Octobre 1976. Voilà trois mois que je suis incorporé, pour reprendre le vocabulaire militaire, et malgré toutes mes tentatives, je n’ai pas réussi à abréger mon « service militaire ». Comment décrire le bruit, la fureur, le désordre abyssal, malgré les ordres hurlés à tout moment, qui seuls habitent notre quotidien. Sentiment d’une décomposition totale : non seulement impossible d’écrire - j’en suis à mes toutes premières tentatives et les mots d’Edmond Jabès : « vous verrez, un an ça passe vite… », oui même ces mots-là ne peuvent rien pour endiguer la crainte que toute cette insondable noirceur casse définitivement tout espoir de rédiger la plus banale des phrases - mais l’impression d ’un lavage de cerveau et d’une dégradation corporelle. Comme si l’armée me déchirait des pieds à la tête, comme si l’armée devait dicter jusqu’à la fin de ma vie une non-existence absolue. Robotisé, lobotisé…ou lobotomisé…, comme on voudra…

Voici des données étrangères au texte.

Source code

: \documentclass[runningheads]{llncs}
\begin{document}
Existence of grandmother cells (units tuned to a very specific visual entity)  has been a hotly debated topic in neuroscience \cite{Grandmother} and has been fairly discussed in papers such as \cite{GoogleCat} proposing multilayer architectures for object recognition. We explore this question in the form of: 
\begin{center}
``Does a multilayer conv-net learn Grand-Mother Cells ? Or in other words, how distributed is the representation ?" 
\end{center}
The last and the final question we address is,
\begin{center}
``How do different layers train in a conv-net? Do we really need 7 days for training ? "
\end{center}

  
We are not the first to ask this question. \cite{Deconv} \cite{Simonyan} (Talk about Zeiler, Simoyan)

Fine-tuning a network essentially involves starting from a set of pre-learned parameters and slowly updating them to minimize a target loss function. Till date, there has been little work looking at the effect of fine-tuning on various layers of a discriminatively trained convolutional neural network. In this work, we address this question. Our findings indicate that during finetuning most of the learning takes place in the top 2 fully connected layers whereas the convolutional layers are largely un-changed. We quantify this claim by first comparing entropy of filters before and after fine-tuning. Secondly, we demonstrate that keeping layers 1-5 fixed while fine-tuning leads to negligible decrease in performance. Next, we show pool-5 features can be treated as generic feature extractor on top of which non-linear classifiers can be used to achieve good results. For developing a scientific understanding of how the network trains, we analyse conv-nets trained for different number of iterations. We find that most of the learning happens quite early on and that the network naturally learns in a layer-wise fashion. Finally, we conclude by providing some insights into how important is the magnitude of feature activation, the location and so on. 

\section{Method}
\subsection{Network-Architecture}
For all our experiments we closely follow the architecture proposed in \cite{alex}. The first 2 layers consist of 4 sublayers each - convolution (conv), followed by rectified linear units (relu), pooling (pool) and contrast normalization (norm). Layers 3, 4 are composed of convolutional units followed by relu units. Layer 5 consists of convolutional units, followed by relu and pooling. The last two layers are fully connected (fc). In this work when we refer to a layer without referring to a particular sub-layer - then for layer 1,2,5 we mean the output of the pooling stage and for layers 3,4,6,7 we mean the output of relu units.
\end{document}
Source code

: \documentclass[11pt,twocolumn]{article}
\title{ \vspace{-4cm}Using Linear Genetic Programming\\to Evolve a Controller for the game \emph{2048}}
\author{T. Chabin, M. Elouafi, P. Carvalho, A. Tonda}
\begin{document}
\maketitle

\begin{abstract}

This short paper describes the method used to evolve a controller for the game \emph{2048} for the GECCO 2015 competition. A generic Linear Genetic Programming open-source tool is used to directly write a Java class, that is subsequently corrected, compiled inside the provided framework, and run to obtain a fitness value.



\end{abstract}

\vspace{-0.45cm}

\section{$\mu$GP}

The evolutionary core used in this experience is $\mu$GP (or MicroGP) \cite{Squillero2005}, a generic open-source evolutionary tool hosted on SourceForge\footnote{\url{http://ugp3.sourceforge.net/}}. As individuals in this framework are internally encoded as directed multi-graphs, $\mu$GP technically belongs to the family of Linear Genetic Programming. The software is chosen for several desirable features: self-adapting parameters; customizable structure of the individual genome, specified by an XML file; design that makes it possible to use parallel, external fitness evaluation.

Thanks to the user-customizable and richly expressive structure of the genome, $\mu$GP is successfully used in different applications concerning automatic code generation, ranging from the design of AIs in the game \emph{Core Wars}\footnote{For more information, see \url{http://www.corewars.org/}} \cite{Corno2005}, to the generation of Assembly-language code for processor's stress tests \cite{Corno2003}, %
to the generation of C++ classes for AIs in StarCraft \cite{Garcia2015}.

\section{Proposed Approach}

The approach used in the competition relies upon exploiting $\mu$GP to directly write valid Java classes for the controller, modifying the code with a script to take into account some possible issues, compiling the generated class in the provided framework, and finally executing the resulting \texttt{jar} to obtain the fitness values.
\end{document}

Et puis, ce samedi après-midi, lors d’une « permission » - ah ! il faudrait aussi faire rendre gorge aux mots du vocabulaire militaire -, retour à la maison pour une demi-journée hors de l’enfer. J’allume ma vieille radio pour retrouver sur Europe 1 (probablement) le rock qui, à l’époque, me sert de refuge ordinaire. Comment suis-je arrivé sur France-Musique ? Aucune idée… Envie immédiate de rectifier le tir, mais … pas le temps ! Tout à coup, dans et entre les notes, un souffle, un déchirement, l’idée même du silence… Je m’arrête (de ne rien faire !), j’écoute et suis proprement transporté, me retrouve en « moi-même » comme si c’était hier... Rien à comprendre, tout à entendre. Un moment de présence absolue où toute forme de désespoir s’effaçait dans une adresse directe, un peu celle que j’avais ressenti en lisant, quelques mois plus tôt, sans la moindre préparation « L’écriture et la différence », le grand ouvrage de Derrida !! Comme si cette musique m’attendait de toute éternité ; comme si, d’un coup d’un seul, d’un coup… d’archet, - mieux qu’une baguette magique - un ordre sublime venait remettre un peu d’humanité, l’idée même de l’humanité ordinaire dans le monde ordinaire. Je serais toujours, quelque 40 années plus tard, bien incapable de disserter convenablement sur mon amour irraisonné de la musique de chambre et d’abord des quatuors à cordes. Quatre solistes, un seul ensemble… Quatre souffles, une voix unique… Seize cordes pour un seul arc !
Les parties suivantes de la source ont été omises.